** Material for the task follows **

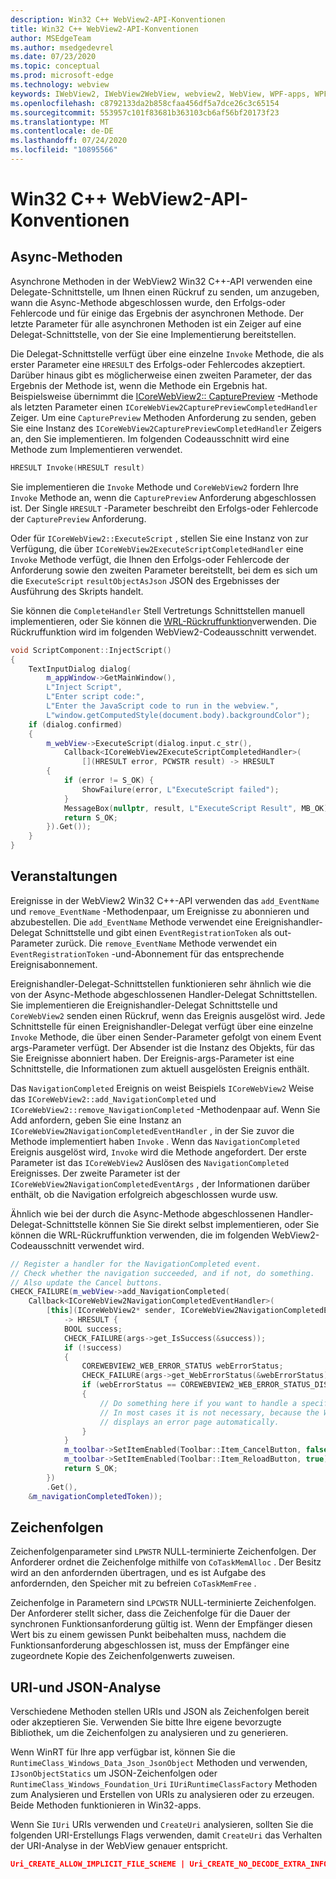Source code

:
 ```yaml
---
description: Win32 C++ WebView2-API-Konventionen
title: Win32 C++ WebView2-API-Konventionen
author: MSEdgeTeam
ms.author: msedgedevrel
ms.date: 07/23/2020
ms.topic: conceptual
ms.prod: microsoft-edge
ms.technology: webview
keywords: IWebView2, IWebView2WebView, webview2, WebView, WPF-apps, WPF, Edge, ICoreWebView2, ICoreWebView2Host, Browser-Steuerelement, Edge-HTML
ms.openlocfilehash: c8792133da2b858cfaa456df5a7dce26c3c65154
ms.sourcegitcommit: 553957c101f83681b363103cb6af56bf20173f23
ms.translationtype: MT
ms.contentlocale: de-DE
ms.lasthandoff: 07/24/2020
ms.locfileid: "10895566"
---
```

# Win32 C++ WebView2-API-Konventionen  

## Async-Methoden  

Asynchrone Methoden in der WebView2 Win32 C++-API verwenden eine Delegate-Schnittstelle, um Ihnen einen Rückruf zu senden, um anzugeben, wann die Async-Methode abgeschlossen wurde, den Erfolgs-oder Fehlercode und für einige das Ergebnis der asynchronen Methode.  Der letzte Parameter für alle asynchronen Methoden ist ein Zeiger auf eine Delegat-Schnittstelle, von der Sie eine Implementierung bereitstellen.  

Die Delegat-Schnittstelle verfügt über eine einzelne `Invoke` Methode, die als erster Parameter eine `HRESULT` des Erfolgs-oder Fehlercodes akzeptiert.  Darüber hinaus gibt es möglicherweise einen zweiten Parameter, der das Ergebnis der Methode ist, wenn die Methode ein Ergebnis hat.  Beispielsweise übernimmt die [ICoreWebView2:: CapturePreview][Webview2ReferenceWin3209538Icorewebview2CapturePreview] -Methode als letzten Parameter einen `ICoreWebView2CapturePreviewCompletedHandler` Zeiger.  Um eine `CapturePreview` Methoden Anforderung zu senden, geben Sie eine Instanz des `ICoreWebView2CapturePreviewCompletedHandler` Zeigers an, den Sie implementieren.  Im folgenden Codeausschnitt wird eine Methode zum Implementieren verwendet.  

```cpp
HRESULT Invoke(HRESULT result)
```  

Sie implementieren die `Invoke` Methode und `CoreWebView2` fordern Ihre `Invoke` Methode an, wenn die `CapturePreview` Anforderung abgeschlossen ist.  Der Single `HRESULT` -Parameter beschreibt den Erfolgs-oder Fehlercode der `CapturePreview` Anforderung.  

Oder für `ICoreWebView2::ExecuteScript` , stellen Sie eine Instanz von zur Verfügung, die über `ICoreWebView2ExecuteScriptCompletedHandler` eine `Invoke` Methode verfügt, die Ihnen den Erfolgs-oder Fehlercode der Anforderung sowie den zweiten Parameter bereitstellt, bei dem es sich um die `ExecuteScript` `resultObjectAsJson` JSON des Ergebnisses der Ausführung des Skripts handelt.  

Sie können die `CompleteHandler` Stell Vertretungs Schnittstellen manuell implementieren, oder Sie können die [WRL-Rückruffunktion][CppCxWrlCallbackFunction]verwenden.  Die Rückruffunktion wird im folgenden WebView2-Codeausschnitt verwendet.  

```cpp
void ScriptComponent::InjectScript()
{
    TextInputDialog dialog(
        m_appWindow->GetMainWindow(),
        L"Inject Script",
        L"Enter script code:",
        L"Enter the JavaScript code to run in the webview.",
        L"window.getComputedStyle(document.body).backgroundColor");
    if (dialog.confirmed)
    {
        m_webView->ExecuteScript(dialog.input.c_str(),
            Callback<ICoreWebView2ExecuteScriptCompletedHandler>(
                [](HRESULT error, PCWSTR result) -> HRESULT
        {
            if (error != S_OK) {
                ShowFailure(error, L"ExecuteScript failed");
            }
            MessageBox(nullptr, result, L"ExecuteScript Result", MB_OK);
            return S_OK;
        }).Get());
    }
}
```  

## Veranstaltungen  

Ereignisse in der WebView2 Win32 C++-API verwenden das `add_EventName` und `remove_EventName` -Methodenpaar, um Ereignisse zu abonnieren und abzubestellen.  Die `add_EventName` Methode verwendet eine Ereignishandler-Delegat Schnittstelle und gibt einen `EventRegistrationToken` als out-Parameter zurück.  Die `remove_EventName` Methode verwendet ein `EventRegistrationToken` -und-Abonnement für das entsprechende Ereignisabonnement.  

Ereignishandler-Delegat-Schnittstellen funktionieren sehr ähnlich wie die von der Async-Methode abgeschlossenen Handler-Delegat Schnittstellen.  Sie implementieren die Ereignishandler-Delegat Schnittstelle und `CoreWebView2` senden einen Rückruf, wenn das Ereignis ausgelöst wird.  Jede Schnittstelle für einen Ereignishandler-Delegat verfügt über eine einzelne `Invoke` Methode, die über einen Sender-Parameter gefolgt von einem Event args-Parameter verfügt.  Der Absender ist die Instanz des Objekts, für das Sie Ereignisse abonniert haben.  Der Ereignis-args-Parameter ist eine Schnittstelle, die Informationen zum aktuell ausgelösten Ereignis enthält.  

Das `NavigationCompleted` Ereignis on weist Beispiels `ICoreWebView2` Weise das `ICoreWebView2::add_NavigationCompleted` und `ICoreWebView2::remove_NavigationCompleted` -Methodenpaar auf.  Wenn Sie Add anfordern, geben Sie eine Instanz an `ICoreWebView2NavigationCompletedEventHandler` , in der Sie zuvor die Methode implementiert haben `Invoke` .  Wenn das `NavigationCompleted` Ereignis ausgelöst wird, `Invoke` wird die Methode angefordert.  Der erste Parameter ist das `ICoreWebView2` Auslösen des `NavigationCompleted` Ereignisses.  Der zweite Parameter ist der `ICoreWebView2NavigationCompletedEventArgs` , der Informationen darüber enthält, ob die Navigation erfolgreich abgeschlossen wurde usw.  

Ähnlich wie bei der durch die Async-Methode abgeschlossenen Handler-Delegat-Schnittstelle können Sie Sie direkt selbst implementieren, oder Sie können die WRL-Rückruffunktion verwenden, die im folgenden WebView2-Codeausschnitt verwendet wird.  

```cpp
// Register a handler for the NavigationCompleted event.
// Check whether the navigation succeeded, and if not, do something.
// Also update the Cancel buttons.
CHECK_FAILURE(m_webView->add_NavigationCompleted(
    Callback<ICoreWebView2NavigationCompletedEventHandler>(
        [this](ICoreWebView2* sender, ICoreWebView2NavigationCompletedEventArgs* args)
            -> HRESULT {
            BOOL success;
            CHECK_FAILURE(args->get_IsSuccess(&success));
            if (!success)
            {
                COREWEBVIEW2_WEB_ERROR_STATUS webErrorStatus;
                CHECK_FAILURE(args->get_WebErrorStatus(&webErrorStatus));
                if (webErrorStatus == COREWEBVIEW2_WEB_ERROR_STATUS_DISCONNECTED)
                {
                    // Do something here if you want to handle a specific error case.
                    // In most cases it is not necessary, because the WebView
                    // displays an error page automatically.
                }
            }
            m_toolbar->SetItemEnabled(Toolbar::Item_CancelButton, false);
            m_toolbar->SetItemEnabled(Toolbar::Item_ReloadButton, true);
            return S_OK;
        })
        .Get(),
    &m_navigationCompletedToken));
```  

## Zeichenfolgen  

Zeichenfolgenparameter sind `LPWSTR` NULL-terminierte Zeichenfolgen.  Der Anforderer ordnet die Zeichenfolge mithilfe von `CoTaskMemAlloc` .  Der Besitz wird an den anfordernden übertragen, und es ist Aufgabe des anfordernden, den Speicher mit zu befreien `CoTaskMemFree` .  

Zeichenfolge in Parametern sind `LPCWSTR` NULL-terminierte Zeichenfolgen.  Der Anforderer stellt sicher, dass die Zeichenfolge für die Dauer der synchronen Funktionsanforderung gültig ist.  Wenn der Empfänger diesen Wert bis zu einem gewissen Punkt beibehalten muss, nachdem die Funktionsanforderung abgeschlossen ist, muss der Empfänger eine zugeordnete Kopie des Zeichenfolgenwerts zuweisen.  

## URI-und JSON-Analyse  

Verschiedene Methoden stellen URIs und JSON als Zeichenfolgen bereit oder akzeptieren Sie.  Verwenden Sie bitte Ihre eigene bevorzugte Bibliothek, um die Zeichenfolgen zu analysieren und zu generieren.  

Wenn WinRT für Ihre app verfügbar ist, können Sie die `RuntimeClass_Windows_Data_Json_JsonObject` Methoden und verwenden, `IJsonObjectStatics` um JSON-Zeichenfolgen oder `RuntimeClass_Windows_Foundation_Uri` `IUriRuntimeClassFactory` Methoden zum Analysieren und Erstellen von URIs zu analysieren oder zu erzeugen.  Beide Methoden funktionieren in Win32-apps.  

Wenn Sie `IUri` URIs verwenden und `CreateUri` analysieren, sollten Sie die folgenden URI-Erstellungs Flags verwenden, damit `CreateUri` das Verhalten der URI-Analyse in der WebView genauer entspricht.  

```json
Uri_CREATE_ALLOW_IMPLICIT_FILE_SCHEME | Uri_CREATE_NO_DECODE_EXTRA_INFO
```  

<!-- links -->  

[Webview2ReferenceWin3209538Icorewebview2CapturePreview]: ../reference/win32/0-9-538/icorewebview2.md#capturepreview "CapturePreview-Interface-ICoreWebView2 | Microsoft docs"  

[CppCxWrlCallbackFunction]: /cpp/cppcx/wrl/callback-function-wrl "Callback-Funktion (WRL) | Microsoft docs"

** End of Material for the task **

# Work instructions
Leave out every line before the one containing "Wenn WinRT für". Transcribe that line and all lines after it through the end of the data above, exactly.

# Solution to this exercise
Wenn WinRT für Ihre app verfügbar ist, können Sie die `RuntimeClass_Windows_Data_Json_JsonObject` Methoden und verwenden, `IJsonObjectStatics` um JSON-Zeichenfolgen oder `RuntimeClass_Windows_Foundation_Uri` `IUriRuntimeClassFactory` Methoden zum Analysieren und Erstellen von URIs zu analysieren oder zu erzeugen.  Beide Methoden funktionieren in Win32-apps.  

Wenn Sie `IUri` URIs verwenden und `CreateUri` analysieren, sollten Sie die folgenden URI-Erstellungs Flags verwenden, damit `CreateUri` das Verhalten der URI-Analyse in der WebView genauer entspricht.  

```json
Uri_CREATE_ALLOW_IMPLICIT_FILE_SCHEME | Uri_CREATE_NO_DECODE_EXTRA_INFO
```  

<!-- links -->  

[Webview2ReferenceWin3209538Icorewebview2CapturePreview]: ../reference/win32/0-9-538/icorewebview2.md#capturepreview "CapturePreview-Interface-ICoreWebView2 | Microsoft docs"  

[CppCxWrlCallbackFunction]: /cpp/cppcx/wrl/callback-function-wrl "Callback-Funktion (WRL) | Microsoft docs"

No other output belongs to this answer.